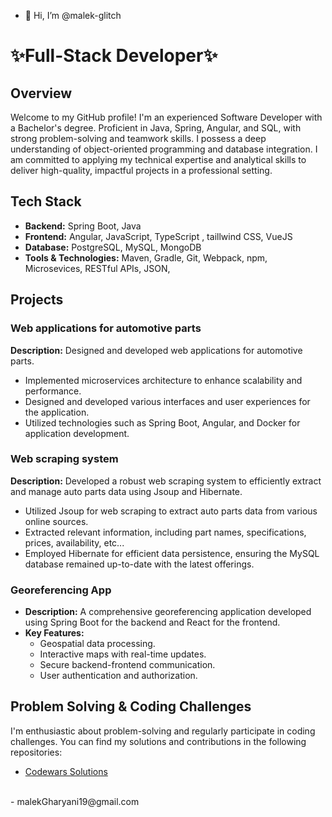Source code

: - 👋 Hi, I’m @malek-glitch
# ✨Full-Stack Developer✨

## Overview

Welcome to my GitHub profile!
I'm an experienced Software Developer with a Bachelor's degree. Proficient in Java, Spring, Angular, and SQL, with strong problem-solving and teamwork skills. I possess a deep understanding of object-oriented programming and database integration. I am committed to applying my technical expertise and analytical skills to deliver high-quality, impactful projects in a professional setting.

## Tech Stack

- **Backend:** Spring Boot, Java
- **Frontend:** Angular, JavaScript, TypeScript , taillwind CSS, VueJS
- **Database:** PostgreSQL, MySQL, MongoDB
- **Tools & Technologies:** Maven, Gradle, Git, Webpack, npm, Microsevices, RESTful APIs, JSON,

## Projects



### Web applications for automotive parts

 **Description:** Designed and developed web applications for automotive parts.
  - Implemented microservices architecture to enhance scalability and performance.
  - Designed and developed various interfaces and user experiences for the application.
  - Utilized technologies such as Spring Boot, Angular, and Docker for application development.



### Web scraping system 

 **Description:** Developed a robust web scraping system to efficiently extract and manage auto parts data using Jsoup and Hibernate.
  - Utilized Jsoup for web scraping to extract auto parts data from various online sources.
  - Extracted relevant information, including part names, specifications, prices, availability, etc...
  - Employed Hibernate for efficient data persistence, ensuring the MySQL database remained up-to-date with the latest offerings.


### Georeferencing App

- **Description:** A comprehensive georeferencing application developed using Spring Boot for the backend and React for the frontend.
- **Key Features:**
  - Geospatial data processing.
  - Interactive maps with real-time updates.
  - Secure backend-frontend communication.
  - User authentication and authorization.
  

## Problem Solving & Coding Challenges

I'm enthusiastic about problem-solving and regularly participate in coding challenges. You can find my solutions and contributions in the following repositories:
- [Codewars Solutions](https://github.com/malek-glitch/codeWars-katas)

<br/>
- malekGharyani19@gmail.com


<!---
malek-glitch/malek-glitch is a ✨ special ✨ repository because its `README.md` (this file) appears on your GitHub profile.
You can click the Preview link to take a look at your changes.
--->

▶ **What you need to do**
The expected output is the exact run of lines from the first line of the material above through the line that contains "- Utilized technologies", minus any pictures.

▶ **Response below**
Source code

: - 👋 Hi, I’m @malek-glitch
# ✨Full-Stack Developer✨

## Overview

Welcome to my GitHub profile!
I'm an experienced Software Developer with a Bachelor's degree. Proficient in Java, Spring, Angular, and SQL, with strong problem-solving and teamwork skills. I possess a deep understanding of object-oriented programming and database integration. I am committed to applying my technical expertise and analytical skills to deliver high-quality, impactful projects in a professional setting.

## Tech Stack

- **Backend:** Spring Boot, Java
- **Frontend:** Angular, JavaScript, TypeScript , taillwind CSS, VueJS
- **Database:** PostgreSQL, MySQL, MongoDB
- **Tools & Technologies:** Maven, Gradle, Git, Webpack, npm, Microsevices, RESTful APIs, JSON,

## Projects



### Web applications for automotive parts

 **Description:** Designed and developed web applications for automotive parts.
  - Implemented microservices architecture to enhance scalability and performance.
  - Designed and developed various interfaces and user experiences for the application.
  - Utilized technologies such as Spring Boot, Angular, and Docker for application development.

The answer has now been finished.